Guerre contre le trafic d’art : le rôle des archives

Des règles plus strictes, l’appareil légal mis en place par l’UNESCO et le gouvernement du Cambodge, une surveillance généralisée et globalisée, de meilleurs moyens de communication et un changement des mentalités ont permis de mettre un frein au trafic et de faciliter les restitutions.

À leur retour au Cambodge, les œuvres saisies dans les réseaux de trafic d’art font l’objet d’un examen attentif de la part des conservateurs du musée national et de son atelier de restauration pour leur identification.

Spécialisée, justement, dans l’histoire des collections, Sophie Biard étudie les archives de la Conservation d’Angkor et leur mise en valeur :

« Récemment, quatre ateliers spécialement consacrés au travail sur les archives ont été organisés par l’EFEO. Ces ateliers avaient principalement pour but le partage des connaissances et l’utilisation des archives entre spécialistes du patrimoine, permettant ainsi une meilleure connaissance et une plus grande maîtrise de ces précieuses sources. »

Précisons qu’une grande partie des archives de l’EFEO relatives à la Conservation d’Angkor sont consultables en accès libre sur le site banyan.efeo.fr .

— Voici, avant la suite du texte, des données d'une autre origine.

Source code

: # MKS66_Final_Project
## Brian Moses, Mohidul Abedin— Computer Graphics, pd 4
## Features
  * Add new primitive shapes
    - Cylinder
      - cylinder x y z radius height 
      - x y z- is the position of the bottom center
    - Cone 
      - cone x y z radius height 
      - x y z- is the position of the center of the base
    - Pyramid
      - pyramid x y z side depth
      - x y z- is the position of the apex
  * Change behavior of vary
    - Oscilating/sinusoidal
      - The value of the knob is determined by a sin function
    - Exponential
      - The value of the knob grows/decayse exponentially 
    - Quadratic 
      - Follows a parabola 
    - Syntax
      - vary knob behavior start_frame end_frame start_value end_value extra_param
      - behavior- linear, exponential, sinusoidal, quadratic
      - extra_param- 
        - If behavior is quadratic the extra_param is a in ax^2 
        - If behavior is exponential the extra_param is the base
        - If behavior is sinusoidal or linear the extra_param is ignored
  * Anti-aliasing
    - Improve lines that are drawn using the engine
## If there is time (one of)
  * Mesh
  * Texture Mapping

Concernant le référencement des collections provinciales, le département des musées du ministère de la Culture et des Beaux-Arts du Cambodge effectue en ce moment un grand travail de mise en ligne, subventionné par l’ambassade des États-Unis, qui constituera un outil de recherche précieux. » Sophie a par ailleurs participé cette année à la mise en place d’une grande exposition consacrée à l’art angkorien, organisée par MuseumsPartner et le California Science Center de Los Angeles.

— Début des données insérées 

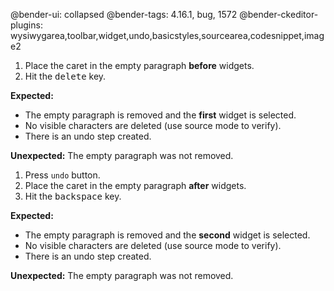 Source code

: @bender-ui: collapsed
@bender-tags: 4.16.1, bug, 1572
@bender-ckeditor-plugins: wysiwygarea,toolbar,widget,undo,basicstyles,sourcearea,codesnippet,image2

1. Place the caret in the empty paragraph **before** widgets.
1. Hit the <kbd>delete</kbd> key.

  **Expected:**

  * The empty paragraph is removed and the **first** widget is selected.
  * No visible characters are deleted (use source mode to verify).
  * There is an undo step created.

  **Unexpected:** The empty paragraph was not removed.

1. Press `undo` button.
1. Place the caret in the empty paragraph **after** widgets.
1. Hit the <kbd>backspace</kbd> key.

  **Expected:**

  * The empty paragraph is removed and the **second** widget is selected.
  * No visible characters are deleted (use source mode to verify).
  * There is an undo step created.

  **Unexpected:** The empty paragraph was not removed.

Les expositions d’art khmer

Il y a deux ans de cela, Sophie Biard s’est jointe à Damian Evans, responsable du projet

ERC —EFEO Archaeoscape, afin de sélectionner un ensemble de 120 objets représentatifs de l’art khmer. Ce florilège a ensuite rejoint la Californie pour l’exposition intitulée « Angkor : the Lost Empire of Cambodia “, inaugurée en février 2022. ‘Le choix des œuvres, issues des collections du musée national et de la Conservation d’Angkor, a été effectué afin d’être le plus représentatif de la diversité des sculptures et des dépôts de fouilles trouvés dans les temples d’Angkor et de sa région.

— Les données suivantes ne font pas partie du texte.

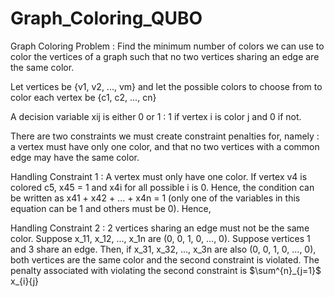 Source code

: # Graph_Coloring_QUBO

Graph Coloring Problem : Find the minimum number of colors we can use to color the vertices of a graph such that no two vertices sharing an edge are the same color. 

Let vertices be {v1, v2, ..., vm} and let the possible colors to choose from to color each vertex be {c1, c2, ..., cn}

A decision variable xij is either 0 or 1 : 1 if vertex i is color j and 0 if not. 

There are two constraints we must create constraint penalties for, namely : a vertex must have only one color, and that no two vertices with a common edge may have the same color. 

Handling Constraint 1 : A vertex must only have one color. 
If vertex v4 is colored c5, x45 = 1 and x4i for all possible i is 0. Hence, the condition can be written as x41 + x42 + ... + x4n = 1 (only one of the variables in this equation can be 1 and others must be 0). Hence, 

Handling Constraint 2 : 2 vertices sharing an edge must not be the same color. 
Suppose x_11, x_12, ..., x_1n are (0, 0, 1, 0, ..., 0). Suppose vertices 1 and 3 share an edge. Then, if x_31, x_32, ..., x_3n are also (0, 0, 1, 0, ..., 0), both vertices are the same color and the second constraint is violated. The penalty associated with violating the second constraint is $\sum^{n}_{j=1}$ x_{i}{j}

Des œuvres contemporaines, dont des costumes de danse, ont aussi été prêtées par le Prince Tesso Sisowath. Organisée en six sections thématiques, l’exposition présente au visiteur les différentes spécialités de la recherche et les technologies appliquées à la compréhension du site d’Angkor et de la culture angkorienne, de l’épigraphie au Lidar.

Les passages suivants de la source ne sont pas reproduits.